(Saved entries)
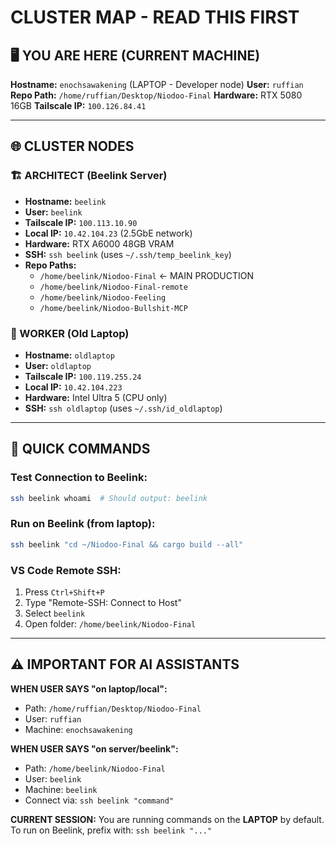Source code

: # CLUSTER MAP - READ THIS FIRST

## 🖥️ YOU ARE HERE (CURRENT MACHINE)
**Hostname:** `enochsawakening` (LAPTOP - Developer node)
**User:** `ruffian`
**Repo Path:** `/home/ruffian/Desktop/Niodoo-Final`
**Hardware:** RTX 5080 16GB
**Tailscale IP:** `100.126.84.41`

---

## 🌐 CLUSTER NODES

### 🏗️ ARCHITECT (Beelink Server)
- **Hostname:** `beelink`
- **User:** `beelink` 
- **Tailscale IP:** `100.113.10.90`
- **Local IP:** `10.42.104.23` (2.5GbE network)
- **Hardware:** RTX A6000 48GB VRAM
- **SSH:** `ssh beelink` (uses `~/.ssh/temp_beelink_key`)
- **Repo Paths:**
  - `/home/beelink/Niodoo-Final` ← MAIN PRODUCTION
  - `/home/beelink/Niodoo-Final-remote`
  - `/home/beelink/Niodoo-Feeling`
  - `/home/beelink/Niodoo-Bullshit-MCP`

### 💼 WORKER (Old Laptop)
- **Hostname:** `oldlaptop`
- **User:** `oldlaptop`
- **Tailscale IP:** `100.119.255.24`
- **Local IP:** `10.42.104.223`
- **Hardware:** Intel Ultra 5 (CPU only)
- **SSH:** `ssh oldlaptop` (uses `~/.ssh/id_oldlaptop`)

---

## 🔧 QUICK COMMANDS

### Test Connection to Beelink:
```bash
ssh beelink whoami  # Should output: beelink
```

### Run on Beelink (from laptop):
```bash
ssh beelink "cd ~/Niodoo-Final && cargo build --all"
```

### VS Code Remote SSH:
1. Press `Ctrl+Shift+P`
2. Type "Remote-SSH: Connect to Host"
3. Select `beelink`
4. Open folder: `/home/beelink/Niodoo-Final`

---

## ⚠️ IMPORTANT FOR AI ASSISTANTS

**WHEN USER SAYS "on laptop/local":**
- Path: `/home/ruffian/Desktop/Niodoo-Final`
- User: `ruffian`
- Machine: `enochsawakening`

**WHEN USER SAYS "on server/beelink":**
- Path: `/home/beelink/Niodoo-Final`
- User: `beelink`
- Machine: `beelink`
- Connect via: `ssh beelink "command"`

**CURRENT SESSION:**
You are running commands on the **LAPTOP** by default.
To run on Beelink, prefix with: `ssh beelink "..."`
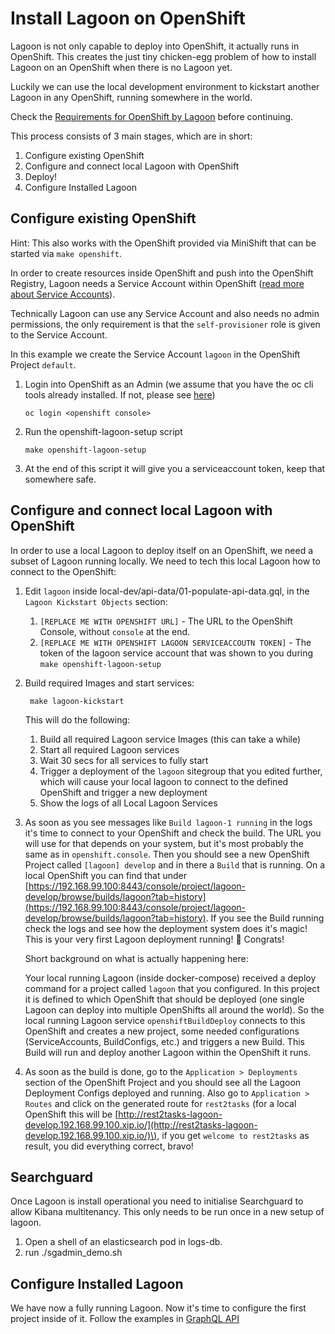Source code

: # Install Lagoon on OpenShift

Lagoon is not only capable to deploy into OpenShift, it actually runs in OpenShift. This creates the just tiny chicken-egg problem of how to install Lagoon on an OpenShift when there is no Lagoon yet.

Luckily we can use the local development environment to kickstart another Lagoon in any OpenShift, running somewhere in the world.

Check the [Requirements for OpenShift by Lagoon](https://github.com/AlannaBurke/lagoon/tree/b176ab495b14f5a933a330e818d090ec248dcf50/administering_lagoon/openshift_requirements.md) before continuing.

This process consists of 3 main stages, which are in short:

1. Configure existing OpenShift
2. Configure and connect local Lagoon with OpenShift
3. Deploy!
4. Configure Installed Lagoon

## Configure existing OpenShift

Hint: This also works with the OpenShift provided via MiniShift that can be started via `make openshift`.

In order to create resources inside OpenShift and push into the OpenShift Registry, Lagoon needs a Service Account within OpenShift \([read more about Service Accounts](https://docs.openshift.org/latest/dev_guide/service_accounts.html)\).

Technically Lagoon can use any Service Account and also needs no admin permissions, the only requirement is that the `self-provisioner` role is given to the Service Account.

In this example we create the Service Account `lagoon` in the OpenShift Project `default`.

1. Login into OpenShift as an Admin \(we assume that you have the oc cli tools already installed. If not, please see [here](https://docs.openshift.org/latest/cli_reference/get_started_cli.html#cli-reference-get-started-cli)\)

   ```text
   oc login <openshift console>
   ```

2. Run the openshift-lagoon-setup script

   ```text
   make openshift-lagoon-setup
   ```

3. At the end of this script it will give you a serviceaccount token, keep that somewhere safe.

## Configure and connect local Lagoon with OpenShift

In order to use a local Lagoon to deploy itself on an OpenShift, we need a subset of Lagoon running locally. We need to tech this local Lagoon how to connect to the OpenShift:

1. Edit `lagoon` inside local-dev/api-data/01-populate-api-data.gql, in the `Lagoon Kickstart Objects` section:
   1. `[REPLACE ME WITH OPENSHIFT URL]` - The URL to the OpenShift Console, without `console` at the end.
   2. `[REPLACE ME WITH OPENSHIFT LAGOON SERVICEACCOUTN TOKEN]` - The token of the lagoon service account that was shown to you during `make openshift-lagoon-setup`
2. Build required Images and start services:

   ```text
    make lagoon-kickstart
   ```

   This will do the following:

   1. Build all required Lagoon service Images \(this can take a while\)
   2. Start all required Lagoon services
   3. Wait 30 secs for all services to fully start
   4. Trigger a deployment of the `lagoon` sitegroup that you edited further, which will cause your local lagoon to connect to the defined OpenShift and trigger a new deployment
   5. Show the logs of all Local Lagoon Services

3. As soon as you see messages like `Build lagoon-1 running` in the logs it's time to connect to your OpenShift and check the build. The URL you will use for that depends on your system, but it's most probably the same as in `openshift.console`. Then you should see a new OpenShift Project called `[lagoon] develop` and in there a `Build` that is running. On a local OpenShift you can find that under [https://192.168.99.100:8443/console/project/lagoon-develop/browse/builds/lagoon?tab=history](https://192.168.99.100:8443/console/project/lagoon-develop/browse/builds/lagoon?tab=history). If you see the Build running check the logs and see how the deployment system does it's magic! This is your very first Lagoon deployment running! 🎉 Congrats!

   Short background on what is actually happening here:

   Your local running Lagoon \(inside docker-compose\) received a deploy command for a project called `lagoon` that you configured. In this project it is defined to which OpenShift that should be deployed \(one single Lagoon can deploy into multiple OpenShifts all around the world\). So the local running Lagoon service `openshiftBuildDeploy` connects to this OpenShift and creates a new project, some needed configurations \(ServiceAccounts, BuildConfigs, etc.\) and triggers a new Build. This Build will run and deploy another Lagoon within the OpenShift it runs.

4. As soon as the build is done, go to the `Application > Deployments` section of the OpenShift Project and you should see all the Lagoon Deployment Configs deployed and running. Also go to `Application > Routes` and click on the generated route for `rest2tasks` \(for a local OpenShift this will be [http://rest2tasks-lagoon-develop.192.168.99.100.xip.io/](http://rest2tasks-lagoon-develop.192.168.99.100.xip.io/)\), if you get `welcome to rest2tasks` as result, you did everything correct, bravo!

## Searchguard

Once Lagoon is install operational you need to initialise Searchguard to allow Kibana multitenancy. This only needs to be run once in a new setup of lagoon.

1. Open a shell of an elasticsearch pod in logs-db.
2. run ./sgadmin\_demo.sh

## Configure Installed Lagoon

We have now a fully running Lagoon. Now it's time to configure the first project inside of it. Follow the examples in [GraphQL API](https://github.com/AlannaBurke/lagoon/tree/b176ab495b14f5a933a330e818d090ec248dcf50/administering_lagoon/graphql_api.md)

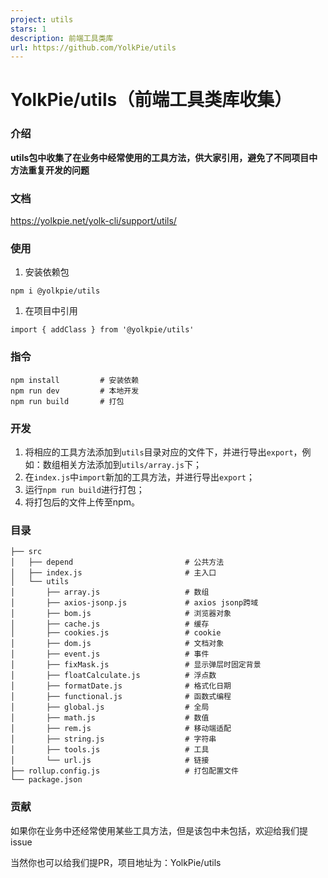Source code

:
 ```yaml
---
project: utils
stars: 1
description: 前端工具类库
url: https://github.com/YolkPie/utils
---
```


YolkPie/utils（前端工具类库收集）
=======================

### 介绍

**utils包中收集了在业务中经常使用的工具方法，供大家引用，避免了不同项目中方法重复开发的问题**

### 文档

https://yolkpie.net/yolk-cli/support/utils/

### 使用

1.  安装依赖包

```
npm i @yolkpie/utils
```

1.  在项目中引用

```
import { addClass } from '@yolkpie/utils'
```

### 指令

```
npm install         # 安装依赖
npm run dev         # 本地开发
npm run build       # 打包
```

### 开发

1.  将相应的工具方法添加到`utils`目录对应的文件下，并进行导出`export`，例如：数组相关方法添加到`utils/array.js`下；
2.  在`index.js`中`import`新加的工具方法，并进行导出`export`；
3.  运行`npm run build`进行打包；
4.  将打包后的文件上传至npm。

### 目录

```
├── src
│   ├── depend                         # 公共方法
│   ├── index.js                       # 主入口
│   └── utils
│       ├── array.js                   # 数组
│       ├── axios-jsonp.js             # axios jsonp跨域
│       ├── bom.js                     # 浏览器对象
│       ├── cache.js                   # 缓存
│       ├── cookies.js                 # cookie
│       ├── dom.js                     # 文档对象
│       ├── event.js                   # 事件
│       ├── fixMask.js                 # 显示弹层时固定背景
│       ├── floatCalculate.js          # 浮点数
│       ├── formatDate.js              # 格式化日期
│       ├── functional.js              # 函数式编程
│       ├── global.js                  # 全局
│       ├── math.js                    # 数值
│       ├── rem.js                     # 移动端适配
│       ├── string.js                  # 字符串
│       ├── tools.js                   # 工具
│       └── url.js                     # 链接
├── rollup.config.js                   # 打包配置文件
└── package.json
```

### 贡献

如果你在业务中还经常使用某些工具方法，但是该包中未包括，欢迎给我们提 issue

当然你也可以给我们提PR，项目地址为：YolkPie/utils
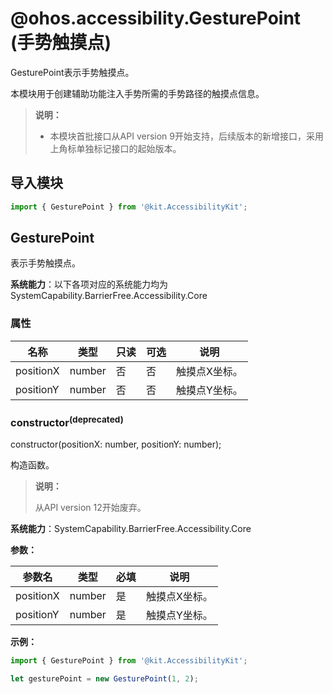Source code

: # @ohos.accessibility.GesturePoint (手势触摸点)

<!--Kit: Accessibility Kit-->
<!--Subsystem: BarrierFree-->
<!--Owner: @qiiiiiiian-->
<!--SE: @z7o-->
<!--TSE: @A_qqq-->

GesturePoint表示手势触摸点。

本模块用于创建辅助功能注入手势所需的手势路径的触摸点信息。

> **说明：**
>
> - 本模块首批接口从API version 9开始支持，后续版本的新增接口，采用上角标单独标记接口的起始版本。

## 导入模块

```ts
import { GesturePoint } from '@kit.AccessibilityKit';
```

## GesturePoint

表示手势触摸点。

**系统能力**：以下各项对应的系统能力均为 SystemCapability.BarrierFree.Accessibility.Core

### 属性

| 名称        | 类型   | 只读   | 可选   | 说明      |
| --------- | ------ | ---- | ---- | ------- |
| positionX | number | 否    | 否    | 触摸点X坐标。 |
| positionY | number | 否    | 否    | 触摸点Y坐标。 |

### constructor<sup>(deprecated)</sup>

constructor(positionX: number, positionY: number);

构造函数。

> **说明：**
>
> 从API version 12开始废弃。

**系统能力**：SystemCapability.BarrierFree.Accessibility.Core

**参数：**

| 参数名 | 类型 | 必填 | 说明 |
| -------- | -------- | -------- | -------- |
| positionX | number | 是 | 触摸点X坐标。 |
| positionY | number | 是  | 触摸点Y坐标。 |

**示例：**

```ts
import { GesturePoint } from '@kit.AccessibilityKit';

let gesturePoint = new GesturePoint(1, 2);
```
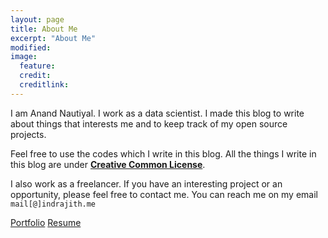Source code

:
 ```yaml
---
layout: page
title: About Me
excerpt: "About Me"
modified: 
image: 
  feature:  
  credit: 
  creditlink: 
---
```


I am Anand Nautiyal. I work as a data scientist. I made this blog to write about things that interests me and to keep track of my open source projects.

Feel free to use the codes which I write in this blog. All the things I write in this blog
are under **[Creative Common License](https://creativecommons.org/licenses/by/4.0/)**. 

I also work as a freelancer. If you have an interesting project or an opportunity, please feel free to contact me.
You can reach me on my email `mail[@]indrajith.me`


<a markdown="0" href="http://indrajith.me/portfolio" class="btn">Portfolio</a> <a markdown="0" href="http://indrajith.me/resume" class="btn">Resume</a>
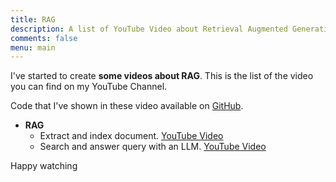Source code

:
 ```yaml
---
title: RAG
description: A list of YouTube Video about Retrieval Augmented Generation
comments: false
menu: main
---
```


I've started to create **some videos about RAG**. This is the list of the video you can find on my YouTube Channel. 

Code that I've shown in these video available on [GitHub](https://github.com/alkampfergit/ai-playground). 

- **RAG**
  - Extract and index document. [YouTube Video](https://www.youtube.com/watch?v=8fDdVnVR5qE) 
  - Search and answer query with an LLM. [YouTube Video](https://youtu.be/LNXSV00V5Nc)
  
Happy watching
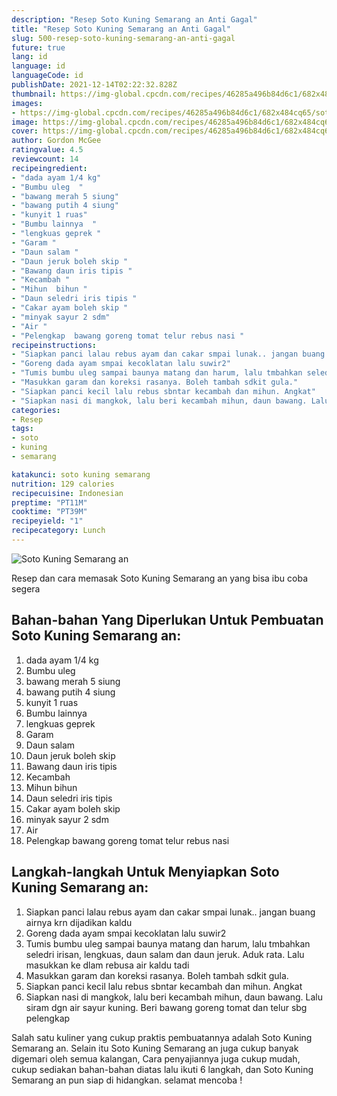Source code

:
 ```yaml
---
description: "Resep Soto Kuning Semarang an Anti Gagal"
title: "Resep Soto Kuning Semarang an Anti Gagal"
slug: 500-resep-soto-kuning-semarang-an-anti-gagal
future: true
lang: id
language: id
languageCode: id
publishDate: 2021-12-14T02:22:32.828Z 
thumbnail: https://img-global.cpcdn.com/recipes/46285a496b84d6c1/682x484cq65/soto-kuning-semarang-an-foto-resep-utama.png
images:
- https://img-global.cpcdn.com/recipes/46285a496b84d6c1/682x484cq65/soto-kuning-semarang-an-foto-resep-utama.png
image: https://img-global.cpcdn.com/recipes/46285a496b84d6c1/682x484cq65/soto-kuning-semarang-an-foto-resep-utama.png
cover: https://img-global.cpcdn.com/recipes/46285a496b84d6c1/682x484cq65/soto-kuning-semarang-an-foto-resep-utama.png
author: Gordon McGee
ratingvalue: 4.5
reviewcount: 14
recipeingredient:
- "dada ayam 1/4 kg"
- "Bumbu uleg  "
- "bawang merah 5 siung"
- "bawang putih 4 siung"
- "kunyit 1 ruas"
- "Bumbu lainnya  "
- "lengkuas geprek "
- "Garam "
- "Daun salam "
- "Daun jeruk boleh skip "
- "Bawang daun iris tipis "
- "Kecambah "
- "Mihun  bihun "
- "Daun seledri iris tipis "
- "Cakar ayam boleh skip "
- "minyak sayur 2 sdm"
- "Air "
- "Pelengkap  bawang goreng tomat telur rebus nasi "
recipeinstructions:
- "Siapkan panci lalau rebus ayam dan cakar smpai lunak.. jangan buang airnya krn dijadikan kaldu"
- "Goreng dada ayam smpai kecoklatan lalu suwir2"
- "Tumis bumbu uleg sampai baunya matang dan harum, lalu tmbahkan seledri irisan, lengkuas, daun salam dan daun jeruk. Aduk rata. Lalu masukkan ke dlam rebusa air kaldu tadi"
- "Masukkan garam dan koreksi rasanya. Boleh tambah sdkit gula."
- "Siapkan panci kecil lalu rebus sbntar kecambah dan mihun. Angkat"
- "Siapkan nasi di mangkok, lalu beri kecambah mihun, daun bawang. Lalu siram dgn air sayur kuning. Beri bawang goreng tomat dan telur sbg pelengkap"
categories:
- Resep
tags:
- soto
- kuning
- semarang

katakunci: soto kuning semarang 
nutrition: 129 calories
recipecuisine: Indonesian
preptime: "PT11M"
cooktime: "PT39M"
recipeyield: "1"
recipecategory: Lunch
---
```



![Soto Kuning Semarang an](https://img-global.cpcdn.com/recipes/46285a496b84d6c1/682x484cq65/soto-kuning-semarang-an-foto-resep-utama.png)

Resep dan cara memasak  Soto Kuning Semarang an yang bisa ibu coba segera

<!--inarticleads1-->

## Bahan-bahan Yang Diperlukan Untuk Pembuatan Soto Kuning Semarang an:

1. dada ayam 1/4 kg
1. Bumbu uleg  
1. bawang merah 5 siung
1. bawang putih 4 siung
1. kunyit 1 ruas
1. Bumbu lainnya  
1. lengkuas geprek 
1. Garam 
1. Daun salam 
1. Daun jeruk boleh skip 
1. Bawang daun iris tipis 
1. Kecambah 
1. Mihun  bihun 
1. Daun seledri iris tipis 
1. Cakar ayam boleh skip 
1. minyak sayur 2 sdm
1. Air 
1. Pelengkap  bawang goreng tomat telur rebus nasi 



<!--inarticleads2-->

## Langkah-langkah Untuk Menyiapkan Soto Kuning Semarang an:

1. Siapkan panci lalau rebus ayam dan cakar smpai lunak.. jangan buang airnya krn dijadikan kaldu
1. Goreng dada ayam smpai kecoklatan lalu suwir2
1. Tumis bumbu uleg sampai baunya matang dan harum, lalu tmbahkan seledri irisan, lengkuas, daun salam dan daun jeruk. Aduk rata. Lalu masukkan ke dlam rebusa air kaldu tadi
1. Masukkan garam dan koreksi rasanya. Boleh tambah sdkit gula.
1. Siapkan panci kecil lalu rebus sbntar kecambah dan mihun. Angkat
1. Siapkan nasi di mangkok, lalu beri kecambah mihun, daun bawang. Lalu siram dgn air sayur kuning. Beri bawang goreng tomat dan telur sbg pelengkap




Salah satu kuliner yang cukup praktis pembuatannya adalah  Soto Kuning Semarang an. Selain itu  Soto Kuning Semarang an  juga cukup banyak digemari oleh semua kalangan, Cara penyajiannya juga cukup mudah, cukup sediakan bahan-bahan diatas lalu ikuti 6 langkah, dan  Soto Kuning Semarang an  pun siap di hidangkan. selamat mencoba !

EXERCISE DIRECTIONS
Both the line containing "1. kunyit 1 ruas" and the line containing "1. Goreng dada" belong in the answer. Print them and every line above that falls between them exactly, and no others.

REPLY TO THE EXERCISE
1. kunyit 1 ruas
1. Bumbu lainnya  
1. lengkuas geprek 
1. Garam 
1. Daun salam 
1. Daun jeruk boleh skip 
1. Bawang daun iris tipis 
1. Kecambah 
1. Mihun  bihun 
1. Daun seledri iris tipis 
1. Cakar ayam boleh skip 
1. minyak sayur 2 sdm
1. Air 
1. Pelengkap  bawang goreng tomat telur rebus nasi 



<!--inarticleads2-->

## Langkah-langkah Untuk Menyiapkan Soto Kuning Semarang an:

1. Siapkan panci lalau rebus ayam dan cakar smpai lunak.. jangan buang airnya krn dijadikan kaldu
1. Goreng dada ayam smpai kecoklatan lalu suwir2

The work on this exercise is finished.